▶ [TASK REQUIREMENTS]:
This exercise asks for the entries to be repeated exactly, without their images.

▶ [RECORDS TO USE]:
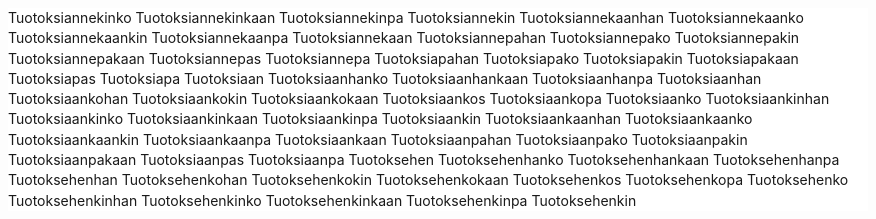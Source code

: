 Tuotoksiannekinko
Tuotoksiannekinkaan
Tuotoksiannekinpa
Tuotoksiannekin
Tuotoksiannekaanhan
Tuotoksiannekaanko
Tuotoksiannekaankin
Tuotoksiannekaanpa
Tuotoksiannekaan
Tuotoksiannepahan
Tuotoksiannepako
Tuotoksiannepakin
Tuotoksiannepakaan
Tuotoksiannepas
Tuotoksiannepa
Tuotoksiapahan
Tuotoksiapako
Tuotoksiapakin
Tuotoksiapakaan
Tuotoksiapas
Tuotoksiapa
Tuotoksiaan
Tuotoksiaanhanko
Tuotoksiaanhankaan
Tuotoksiaanhanpa
Tuotoksiaanhan
Tuotoksiaankohan
Tuotoksiaankokin
Tuotoksiaankokaan
Tuotoksiaankos
Tuotoksiaankopa
Tuotoksiaanko
Tuotoksiaankinhan
Tuotoksiaankinko
Tuotoksiaankinkaan
Tuotoksiaankinpa
Tuotoksiaankin
Tuotoksiaankaanhan
Tuotoksiaankaanko
Tuotoksiaankaankin
Tuotoksiaankaanpa
Tuotoksiaankaan
Tuotoksiaanpahan
Tuotoksiaanpako
Tuotoksiaanpakin
Tuotoksiaanpakaan
Tuotoksiaanpas
Tuotoksiaanpa
Tuotoksehen
Tuotoksehenhanko
Tuotoksehenhankaan
Tuotoksehenhanpa
Tuotoksehenhan
Tuotoksehenkohan
Tuotoksehenkokin
Tuotoksehenkokaan
Tuotoksehenkos
Tuotoksehenkopa
Tuotoksehenko
Tuotoksehenkinhan
Tuotoksehenkinko
Tuotoksehenkinkaan
Tuotoksehenkinpa
Tuotoksehenkin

▶ [THE ANSWER]:
Source code

: Tuotoksiannekinko
Tuotoksiannekinkaan
Tuotoksiannekinpa
Tuotoksiannekin
Tuotoksiannekaanhan
Tuotoksiannekaanko
Tuotoksiannekaankin
Tuotoksiannekaanpa
Tuotoksiannekaan
Tuotoksiannepahan
Tuotoksiannepako
Tuotoksiannepakin
Tuotoksiannepakaan
Tuotoksiannepas
Tuotoksiannepa
Tuotoksiapahan
Tuotoksiapako
Tuotoksiapakin
Tuotoksiapakaan
Tuotoksiapas
Tuotoksiapa
Tuotoksiaan
Tuotoksiaanhanko
Tuotoksiaanhankaan
Tuotoksiaanhanpa
Tuotoksiaanhan
Tuotoksiaankohan
Tuotoksiaankokin
Tuotoksiaankokaan
Tuotoksiaankos
Tuotoksiaankopa
Tuotoksiaanko
Tuotoksiaankinhan
Tuotoksiaankinko
Tuotoksiaankinkaan
Tuotoksiaankinpa
Tuotoksiaankin
Tuotoksiaankaanhan
Tuotoksiaankaanko
Tuotoksiaankaankin
Tuotoksiaankaanpa
Tuotoksiaankaan
Tuotoksiaanpahan
Tuotoksiaanpako
Tuotoksiaanpakin
Tuotoksiaanpakaan
Tuotoksiaanpas
Tuotoksiaanpa
Tuotoksehen
Tuotoksehenhanko
Tuotoksehenhankaan
Tuotoksehenhanpa
Tuotoksehenhan
Tuotoksehenkohan
Tuotoksehenkokin
Tuotoksehenkokaan
Tuotoksehenkos
Tuotoksehenkopa
Tuotoksehenko
Tuotoksehenkinhan
Tuotoksehenkinko
Tuotoksehenkinkaan
Tuotoksehenkinpa
Tuotoksehenkin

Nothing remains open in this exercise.